1) Condimentos: salsas y aderezos, mostaza, escabeches y especias, frascos de jugo de tomate, jarritos con aliñado para la barbacoa, caldo de pollo grasa de jamón, jugo de zarigüeya, salsa de pavo, gelatina de pie de cerdo, etcétera.

2) El servicio de mesa: trinchantes, cucharas para servir, tenedores de mango largo, vajilla de plata, cristalera, loza, manteles, servilletas, tarjetas para los invitados, recuerdos, jarrones con flores, serpentinas de colores, etcétera.

3) Las bebidas, que no hay que confundir con los refrescos: jarras de café, café con leche, suero de mantequilla, leche azucarada, limonada, zumos de frutas, infusión de sasafrás, té, etcétera.

4) Los refrescos: whisky, ginebra, ron, vino, cerveza, blanca y negra, sidra, champañas de varias marcas, agua mineral, cerveza de gengibre, soda, etcétera.
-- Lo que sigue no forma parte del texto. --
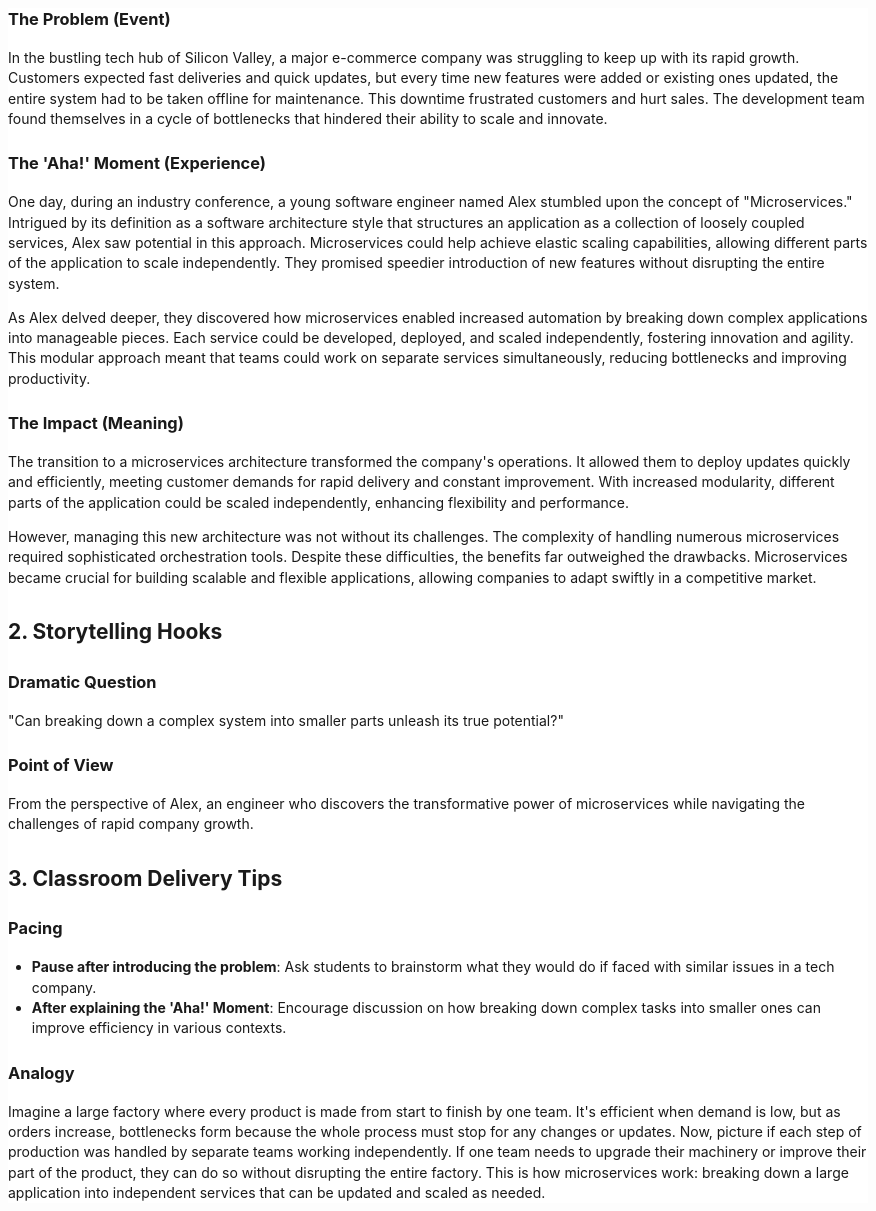 ### The Problem (Event)
In the bustling tech hub of Silicon Valley, a major e-commerce company was struggling to keep up with its rapid growth. Customers expected fast deliveries and quick updates, but every time new features were added or existing ones updated, the entire system had to be taken offline for maintenance. This downtime frustrated customers and hurt sales. The development team found themselves in a cycle of bottlenecks that hindered their ability to scale and innovate.

### The 'Aha!' Moment (Experience)
One day, during an industry conference, a young software engineer named Alex stumbled upon the concept of "Microservices." Intrigued by its definition as a software architecture style that structures an application as a collection of loosely coupled services, Alex saw potential in this approach. Microservices could help achieve elastic scaling capabilities, allowing different parts of the application to scale independently. They promised speedier introduction of new features without disrupting the entire system.

As Alex delved deeper, they discovered how microservices enabled increased automation by breaking down complex applications into manageable pieces. Each service could be developed, deployed, and scaled independently, fostering innovation and agility. This modular approach meant that teams could work on separate services simultaneously, reducing bottlenecks and improving productivity.

### The Impact (Meaning)
The transition to a microservices architecture transformed the company's operations. It allowed them to deploy updates quickly and efficiently, meeting customer demands for rapid delivery and constant improvement. With increased modularity, different parts of the application could be scaled independently, enhancing flexibility and performance.

However, managing this new architecture was not without its challenges. The complexity of handling numerous microservices required sophisticated orchestration tools. Despite these difficulties, the benefits far outweighed the drawbacks. Microservices became crucial for building scalable and flexible applications, allowing companies to adapt swiftly in a competitive market.

## 2. Storytelling Hooks

### Dramatic Question
"Can breaking down a complex system into smaller parts unleash its true potential?"

### Point of View
From the perspective of Alex, an engineer who discovers the transformative power of microservices while navigating the challenges of rapid company growth.

## 3. Classroom Delivery Tips

### Pacing
- **Pause after introducing the problem**: Ask students to brainstorm what they would do if faced with similar issues in a tech company.
- **After explaining the 'Aha!' Moment**: Encourage discussion on how breaking down complex tasks into smaller ones can improve efficiency in various contexts.

### Analogy
Imagine a large factory where every product is made from start to finish by one team. It's efficient when demand is low, but as orders increase, bottlenecks form because the whole process must stop for any changes or updates. Now, picture if each step of production was handled by separate teams working independently. If one team needs to upgrade their machinery or improve their part of the product, they can do so without disrupting the entire factory. This is how microservices work: breaking down a large application into independent services that can be updated and scaled as needed.
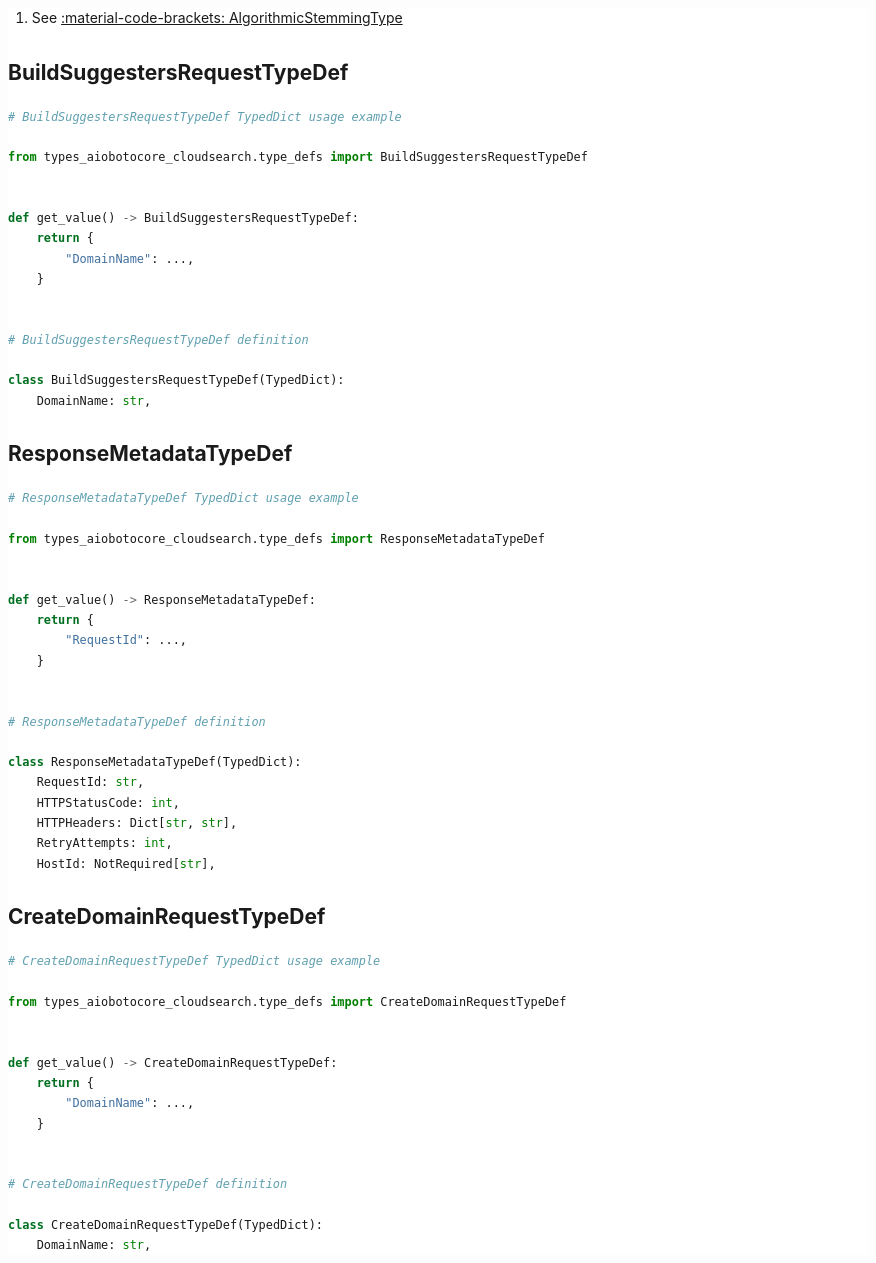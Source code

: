 1. See [:material-code-brackets: AlgorithmicStemmingType](./literals.md#algorithmicstemmingtype) 
## BuildSuggestersRequestTypeDef

```python
# BuildSuggestersRequestTypeDef TypedDict usage example

from types_aiobotocore_cloudsearch.type_defs import BuildSuggestersRequestTypeDef


def get_value() -> BuildSuggestersRequestTypeDef:
    return {
        "DomainName": ...,
    }


# BuildSuggestersRequestTypeDef definition

class BuildSuggestersRequestTypeDef(TypedDict):
    DomainName: str,
```

## ResponseMetadataTypeDef

```python
# ResponseMetadataTypeDef TypedDict usage example

from types_aiobotocore_cloudsearch.type_defs import ResponseMetadataTypeDef


def get_value() -> ResponseMetadataTypeDef:
    return {
        "RequestId": ...,
    }


# ResponseMetadataTypeDef definition

class ResponseMetadataTypeDef(TypedDict):
    RequestId: str,
    HTTPStatusCode: int,
    HTTPHeaders: Dict[str, str],
    RetryAttempts: int,
    HostId: NotRequired[str],
```

## CreateDomainRequestTypeDef

```python
# CreateDomainRequestTypeDef TypedDict usage example

from types_aiobotocore_cloudsearch.type_defs import CreateDomainRequestTypeDef


def get_value() -> CreateDomainRequestTypeDef:
    return {
        "DomainName": ...,
    }


# CreateDomainRequestTypeDef definition

class CreateDomainRequestTypeDef(TypedDict):
    DomainName: str,
```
5) Y, por último y no menos importante, los medicamentos: tabletas para el dolor de cabeza, sales para los desmayos, ensalmos para la afonía, el sudor excesivo y las quemaduras del sol; frasquitos de específicos para indigestiones agudas, calambres de estómago, retortijones, diarrea, incontinencia de orina, ardores de los riñones, exceso de gases intestinales, dolor de muelas y hemorragia nasal; prescripciones facultativas para ataques cardíacos, manchas negras, delirium tremens, mal de San Vito y otros desórdenes nerviosos; antídotos contra toxinas de los alimentos, del agua, del whisky, del aire y de las ratas; alcohol para friegas en casos de jaqueca, pies cansados, brazos doloridos, tortícolis, calambres y labios tumefactos; linimento idóneo para dolores y contusiones más graves; vendajes, esparadrapo, productos antisépticos y astringentes para cortes, pinchazos, orificios de bala, hematomas, ojos amoratados y dientes saltados; afrodisíacos, filtros amorosos, amuletos y hierbas medicinales para los trastornos psíquicos secundarios, sin mencionar preservativos, consoladores, bragas de recambio, vasitos de papel, tubos de vaselina, enjuagues bucales, Sen Sen y otros cosméticos y profilácticos necesarios en tales casos, sin olvidar permanganato y estimulantes como caramelos de hachís, cócteles de cantáridas, pastelillos de marihuana, etcétera.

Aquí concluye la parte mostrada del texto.